Football is one of the most popular sports in the United States. Every year more than 1 million high school males and over 60,000 collegiate males participate in organized football. The number of males who play football is greater than the combined number of males and females who participate in track and field or basketball.1 Football has the highest injury rate amongst popular American sports.2 From 2001 to 2005, there was an estimated 1.1 million emergency room visits as a direct result of football.3 Injuries are more likely to occur during games,1,2,4,5 more likely to require surgery,4 and more likely to end the player’s season or career when compared to other sports.6 Of those injuries that end seasons or careers, the knee is the most common culprit.6 This is of particular concern because knee injuries are most common in football.1,2,5,7 This article reviews the epidemiology of 4 of the most common knee injuries in American football: tears of the anterior cruciate ligament (ACL), medial collateral ligament (MCL), medial patellofemoral ligament (MPFL), and posterior cruciate ligament (PCL).

Anterior Cruciate Ligament

The ACL is the primary structure preventing anterior tibial translation. It is composed of 2 anatomic bundles: the anteromedial and posterolateral bundles. The ACL originates from the posteromedial portion of the lateral femoral condyle and inserts between and slightly anterior to the tibial intercondylar eminence. The bundles are named for their relative insertions onto the tibia.
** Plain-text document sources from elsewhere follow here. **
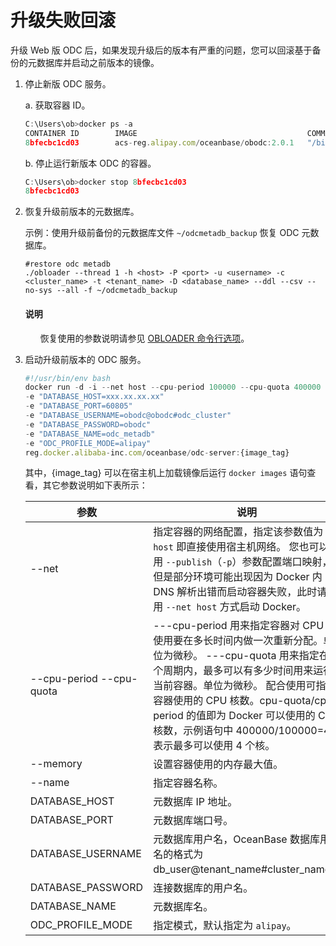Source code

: # 升级失败回滚

升级 Web 版 ODC 后，如果发现升级后的版本有严重的问题，您可以回滚基于备份的元数据库并启动之前版本的镜像。

1. 停止新版 ODC 服务。

   a. 获取容器 ID。

      ```javascript
      C:\Users\ob>docker ps -a
      CONTAINER ID        IMAGE                                      COMMAND                  CREATED             STATUS              PORTS                                      NAMES
      8bfecbc1cd03        acs-reg.alipay.com/oceanbase/obodc:2.0.1   "/bin/sh -c '/usr/bi..."   13 days ago         Up 13 days          80/tcp, 8080/tcp, x.x.x.x:8989->8989/tcp   obodc
      ```
    b. 停止运行新版本 ODC 的容器。

      ```javascript
      C:\Users\ob>docker stop 8bfecbc1cd03
      8bfecbc1cd03
      ```
2. 恢复升级前版本的元数据库。

    示例：使用升级前备份的元数据库文件 `~/odcmetadb_backup` 恢复 ODC 元数据库。

    ```shell
    #restore odc metadb
    ./obloader --thread 1 -h <host> -P <port> -u <username> -c <cluster_name> -t <tenant_name> -D <database_name> --ddl --csv --no-sys --all -f ~/odcmetadb_backup
    ```

    <main id="notice" type='explain'>
       <h4>说明</h4>
       <ul>
       <p>恢复使用的参数说明请参见 <a href="https://www.oceanbase.com/docs/enterprise-oceanbase-dumper-loader-cn-1000000000076572">OBLOADER 命令行选项</a>。</p>
    </main>

3. 启动升级前版本的 ODC 服务。

   ```javascript
   #!/usr/bin/env bash
   docker run -d -i --net host --cpu-period 100000 --cpu-quota 400000 --memory 8G --name "obodc" 
   -e "DATABASE_HOST=xxx.xx.xx.xx" 
   -e "DATABASE_PORT=60805" 
   -e "DATABASE_USERNAME=obodc@obodc#odc_cluster" 
   -e "DATABASE_PASSWORD=obodc" 
   -e "DATABASE_NAME=odc_metadb" 
   -e "ODC_PROFILE_MODE=alipay"
   reg.docker.alibaba-inc.com/oceanbase/odc-server:{image_tag}
   ```

   其中，{image_tag} 可以在宿主机上加载镜像后运行 `docker images` 语句查看，其它参数说明如下表所示：


   |  参数 | 说明  |
   |---------------------------|---------------------------------|
   | --net                     | 指定容器的网络配置，指定该参数值为 `host` 即直接使用宿主机网络。 您也可以使用 `--publish`（`-p`）参数配置端口映射，但是部分环境可能出现因为 Docker 内 DNS 解析出错而启动容器失败，此时请使用 `--net host` 方式启动 Docker。                                                                |
   | --cpu-period  --cpu-quota | ---cpu-period 用来指定容器对 CPU 的使用要在多长时间内做一次重新分配。单位为微秒。 ---cpu-quota 用来指定在这个周期内，最多可以有多少时间用来运行当前容器。单位为微秒。 配合使用可指定容器使用的 CPU 核数。cpu-quota/cpu-period 的值即为 Docker 可以使用的 CPU 核数，示例语句中 400000/100000=4 表示最多可以使用 4 个核。 |
   | --memory                  | 设置容器使用的内存最大值。   |
   | --name                    | 指定容器名称。 |
   | DATABASE_HOST             | 元数据库 IP 地址。 |
   | DATABASE_PORT             | 元数据库端口号。   |
   | DATABASE_USERNAME         | 元数据库用户名，OceanBase 数据库用户名的格式为 db_user@tenant_name#cluster_name。 |
   | DATABASE_PASSWORD         | 连接数据库的用户名。  |
   | DATABASE_NAME             | 元数据库名。 |
   | ODC_PROFILE_MODE          | 指定模式，默认指定为 `alipay`。 |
Injury to the ACL occurs both through noncontact and contact mechanisms. Typical noncontact mechanism is a forceful valgus collapse with the knee close to full extension with combined external or internal rotation of the tibia.8 This is often the result of a sudden deceleration prior to a change in direction.9 Contact injuries to the ACL are the result of a direct blow to the knee causing valgus collapse.9 The majority of ACL injuries amongst all sports are a result of a noncontact mechanism. However, Dragoo and colleagues10 found the majority of football ACL injuries (55%-60%) were from contact. As a result, football players are 4 times more likely to sustain ACL injuries than in other sports.11

ACL injuries are associated with significant time loss from sport. At the high school level, they are the most likely injury to end a season or career.6 Because these are higher-energy injuries, they are frequently associated with damage to additional structures. ACL injuries that occur in football are associated with increased rates of meniscus, chondral, and multi-ligamentous injuries.12,13

The incidence of ACL injuries increases with level of competition. In high school athletes it is 11.1 per 100,000 athlete exposures (AE).1,11 In collegiate football, the rate increases to 14.2 to 18 per 100,000 AE.2,14 Though no incidence data per AE was found in our review of the literature, there were 219 ACL injuries in the National Football League (NFL) from 2010 to 2013.15 In addition, 14.2% of retired NFL athletes in one survey reported a history of ACL injury.16

The most common high-risk positions are running backs and linebackers. Brophy and colleagues17 found that 9.7% of running backs and 8.9% of linebackers participating in the NFL Combine had a history of ACL injury. This may be because both the running back and linebacker are involved in frequent high-energy collisions and often quickly change direction. Other studies have also identified running backs and linebackers as high risk, in addition to tight ends, wide receivers, and interior linemen.13,15,18

Treatment of choice for elite level athletes with ACL injury is reconstruction.19 Of those who undergo ACL reconstruction, the rate of return to play ranges from 63% to 80%.20-22 The average time to return to play is 9 to 13 months. The odds of making a successful return hinges on how successful the athlete was prior to injury. Factors such as prior game experience, position on depth chart, being on scholarship, and draft position for NFL athletes have all been shown to have a positive predictive value on a patient’s chance of returning from ACL reconstruction.20,21

Players who return have variable levels of success afterwards. In a study of NFL quarterbacks who sustained ACL injuries, 12 out of 13 were able to return to game action with no appreciable dropoff in performance based on in-game production.23 Carey and colleagues24 looked specifically at NFL wide receivers and running backs and found an 80% return to play rate but with an approximate decrease in production of one-third upon return. Furthermore, in the Multicenter Orthopaedic Outcomes Network (MOON) cohort study, only 43% of participants felt they returned to their preoperative level.22

 

 

Medial Collateral Ligament

The MCL consists of superficial and deep components. The superficial MCL is the primary restraint to valgus laxity at the knee. The superficial MCL has 1 femoral and 2 tibial attachments. The deep MCL is a thickening of the medial joint capsule and runs deep and parallel to the superficial MCL. The amount of medial joint gapping with a valgus force on examination is used to grade severity of MCL injuries. Grade I is a <5-mm opening; Grade II, 5- to 10-mm opening; and grade III, >10-mm opening.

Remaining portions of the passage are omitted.